Mesmo que estejamos acostumados a pensar de uma determinada forma e fazer as coisas de certas maneiras, devemos prestar atenção em nossos pensamentos e atos e perceberemos que alguns deles deveriam ser extintos e/ou trocados por outros mais coerentes e efetivos. Quer dizer que algumas coisas do nosso modo de ser, não ajudam; ao contrário, atrapalham e bastante.

Já sabemos que o que pensamos influencia no que sentimos e que estes dois fatores influenciam em nosso modo de agir. Pois, bem, podemos afirmar que tudo começa com nossos pensamentos. Se eles são bons, realistas, ajustados, temos saúde! Somos felizes na medida certa e sofremos de forma coerente diante dos desafios da vida. Se nossos pensamentos são ruins, irrealistas, desajustados, adoecemos psíquica e até fisicamente e não aproveitamos os momentos felizes em sua plenitude e sofremos exageradamente quando encontramos dificuldades.
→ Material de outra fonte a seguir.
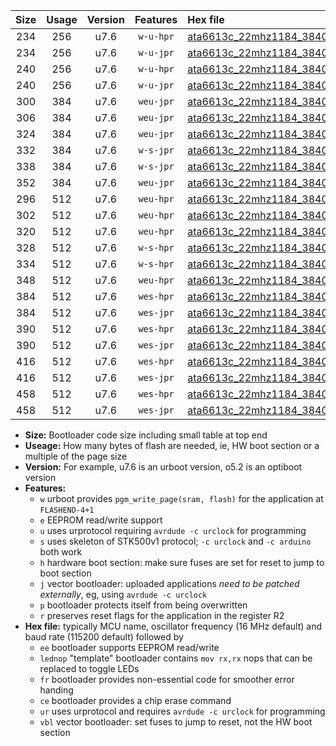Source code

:|Size|Usage|Version|Features|Hex file|
|:-:|:-:|:-:|:-:|:--|
|234|256|u7.6|`w-u-hpr`|[ata6613c_22mhz1184_38400bps_ur.hex](https://raw.githubusercontent.com/stefanrueger/urboot/main//ata6613c_22mhz1184_38400bps_ur.hex)|
|234|256|u7.6|`w-u-jpr`|[ata6613c_22mhz1184_38400bps_ur_vbl.hex](https://raw.githubusercontent.com/stefanrueger/urboot/main//ata6613c_22mhz1184_38400bps_ur_vbl.hex)|
|240|256|u7.6|`w-u-hpr`|[ata6613c_22mhz1184_38400bps_lednop_ur.hex](https://raw.githubusercontent.com/stefanrueger/urboot/main//ata6613c_22mhz1184_38400bps_lednop_ur.hex)|
|240|256|u7.6|`w-u-jpr`|[ata6613c_22mhz1184_38400bps_lednop_ur_vbl.hex](https://raw.githubusercontent.com/stefanrueger/urboot/main//ata6613c_22mhz1184_38400bps_lednop_ur_vbl.hex)|
|300|384|u7.6|`weu-jpr`|[ata6613c_22mhz1184_38400bps_ee_ur_vbl.hex](https://raw.githubusercontent.com/stefanrueger/urboot/main//ata6613c_22mhz1184_38400bps_ee_ur_vbl.hex)|
|306|384|u7.6|`weu-jpr`|[ata6613c_22mhz1184_38400bps_ee_lednop_ur_vbl.hex](https://raw.githubusercontent.com/stefanrueger/urboot/main//ata6613c_22mhz1184_38400bps_ee_lednop_ur_vbl.hex)|
|324|384|u7.6|`weu-jpr`|[ata6613c_22mhz1184_38400bps_ee_lednop_fr_ur_vbl.hex](https://raw.githubusercontent.com/stefanrueger/urboot/main//ata6613c_22mhz1184_38400bps_ee_lednop_fr_ur_vbl.hex)|
|332|384|u7.6|`w-s-jpr`|[ata6613c_22mhz1184_38400bps_vbl.hex](https://raw.githubusercontent.com/stefanrueger/urboot/main//ata6613c_22mhz1184_38400bps_vbl.hex)|
|338|384|u7.6|`w-s-jpr`|[ata6613c_22mhz1184_38400bps_lednop_vbl.hex](https://raw.githubusercontent.com/stefanrueger/urboot/main//ata6613c_22mhz1184_38400bps_lednop_vbl.hex)|
|352|384|u7.6|`weu-jpr`|[ata6613c_22mhz1184_38400bps_ee_lednop_fr_ce_ur_vbl.hex](https://raw.githubusercontent.com/stefanrueger/urboot/main//ata6613c_22mhz1184_38400bps_ee_lednop_fr_ce_ur_vbl.hex)|
|296|512|u7.6|`weu-hpr`|[ata6613c_22mhz1184_38400bps_ee_ur.hex](https://raw.githubusercontent.com/stefanrueger/urboot/main//ata6613c_22mhz1184_38400bps_ee_ur.hex)|
|302|512|u7.6|`weu-hpr`|[ata6613c_22mhz1184_38400bps_ee_lednop_ur.hex](https://raw.githubusercontent.com/stefanrueger/urboot/main//ata6613c_22mhz1184_38400bps_ee_lednop_ur.hex)|
|320|512|u7.6|`weu-hpr`|[ata6613c_22mhz1184_38400bps_ee_lednop_fr_ur.hex](https://raw.githubusercontent.com/stefanrueger/urboot/main//ata6613c_22mhz1184_38400bps_ee_lednop_fr_ur.hex)|
|328|512|u7.6|`w-s-hpr`|[ata6613c_22mhz1184_38400bps.hex](https://raw.githubusercontent.com/stefanrueger/urboot/main//ata6613c_22mhz1184_38400bps.hex)|
|334|512|u7.6|`w-s-hpr`|[ata6613c_22mhz1184_38400bps_lednop.hex](https://raw.githubusercontent.com/stefanrueger/urboot/main//ata6613c_22mhz1184_38400bps_lednop.hex)|
|348|512|u7.6|`weu-hpr`|[ata6613c_22mhz1184_38400bps_ee_lednop_fr_ce_ur.hex](https://raw.githubusercontent.com/stefanrueger/urboot/main//ata6613c_22mhz1184_38400bps_ee_lednop_fr_ce_ur.hex)|
|384|512|u7.6|`wes-hpr`|[ata6613c_22mhz1184_38400bps_ee.hex](https://raw.githubusercontent.com/stefanrueger/urboot/main//ata6613c_22mhz1184_38400bps_ee.hex)|
|384|512|u7.6|`wes-jpr`|[ata6613c_22mhz1184_38400bps_ee_vbl.hex](https://raw.githubusercontent.com/stefanrueger/urboot/main//ata6613c_22mhz1184_38400bps_ee_vbl.hex)|
|390|512|u7.6|`wes-hpr`|[ata6613c_22mhz1184_38400bps_ee_lednop.hex](https://raw.githubusercontent.com/stefanrueger/urboot/main//ata6613c_22mhz1184_38400bps_ee_lednop.hex)|
|390|512|u7.6|`wes-jpr`|[ata6613c_22mhz1184_38400bps_ee_lednop_vbl.hex](https://raw.githubusercontent.com/stefanrueger/urboot/main//ata6613c_22mhz1184_38400bps_ee_lednop_vbl.hex)|
|416|512|u7.6|`wes-hpr`|[ata6613c_22mhz1184_38400bps_ee_lednop_fr.hex](https://raw.githubusercontent.com/stefanrueger/urboot/main//ata6613c_22mhz1184_38400bps_ee_lednop_fr.hex)|
|416|512|u7.6|`wes-jpr`|[ata6613c_22mhz1184_38400bps_ee_lednop_fr_vbl.hex](https://raw.githubusercontent.com/stefanrueger/urboot/main//ata6613c_22mhz1184_38400bps_ee_lednop_fr_vbl.hex)|
|458|512|u7.6|`wes-hpr`|[ata6613c_22mhz1184_38400bps_ee_lednop_fr_ce.hex](https://raw.githubusercontent.com/stefanrueger/urboot/main//ata6613c_22mhz1184_38400bps_ee_lednop_fr_ce.hex)|
|458|512|u7.6|`wes-jpr`|[ata6613c_22mhz1184_38400bps_ee_lednop_fr_ce_vbl.hex](https://raw.githubusercontent.com/stefanrueger/urboot/main//ata6613c_22mhz1184_38400bps_ee_lednop_fr_ce_vbl.hex)|

- **Size:** Bootloader code size including small table at top end
- **Useage:** How many bytes of flash are needed, ie, HW boot section or a multiple of the page size
- **Version:** For example, u7.6 is an urboot version, o5.2 is an optiboot version
- **Features:**
  + `w` urboot provides `pgm_write_page(sram, flash)` for the application at `FLASHEND-4+1`
  + `e` EEPROM read/write support
  + `u` uses urprotocol requiring `avrdude -c urclock` for programming
  + `s` uses skeleton of STK500v1 protocol; `-c urclock` and `-c arduino` both work
  + `h` hardware boot section: make sure fuses are set for reset to jump to boot section
  + `j` vector bootloader: uploaded applications *need to be patched externally*, eg, using `avrdude -c urclock`
  + `p` bootloader protects itself from being overwritten
  + `r` preserves reset flags for the application in the register R2
- **Hex file:** typically MCU name, oscillator frequency (16 MHz default) and baud rate (115200 default) followed by
  + `ee` bootloader supports EEPROM read/write
  + `lednop` "template" bootloader contains `mov rx,rx` nops that can be replaced to toggle LEDs
  + `fr` bootloader provides non-essential code for smoother error handing
  + `ce` bootloader provides a chip erase command
  + `ur` uses urprotocol and requires `avrdude -c urclock` for programming
  + `vbl` vector bootloader: set fuses to jump to reset, not the HW boot section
Então você deve estar se perguntando: “Como posso saber quais pensamentos são bons ou não? O que fazer com eles? Pois bem, seguem pensamentos que não são bons. Em hipótese alguma, pensar da forma que segue, ajuda em alguma coisa. O maior desafio será identificar que você tem estes pensamentos. Por quê? Por que eles são inconscientes. Raciocinamos de acordo com as afirmações abaixo e não percebemos; por vezes, até negamos! Então, como descobri-los? Observando seu comportamento e analisando quais são os pensamentos que estão por trás deles. É um trabalho que exige habilidade e já sabemos que toda habilidade é fruto de aprendizado e treinamento. Então, vamos lá!

Esses tipos de pensamentos são um resumo de todas as formas de pensar do ser humano, que não ajudam em nada. Dificilmente uma pessoa apresentará todos eles. Geralmente apresentamos alguns. E, como a história de vida de cada um é única, as pessoas variam bastante em relação à quantidade e variedade de combinações. Um terapeuta treinado auxilia seu paciente a identificá-los e a mudá-los. Mas, com bastante treino, você pode ser capaz de fazê-lo sozinho(a).

São eles:
1. É extremamente necessário para um ser humano ser aprovado por todos, em tudo o que faz.
2. Certos atos são terríveis e pecaminosos e, por isso, devem ser severamente punidos.
3. É horrível quando as coisas não estão exatamente do jeito que gostaríamos que fossem.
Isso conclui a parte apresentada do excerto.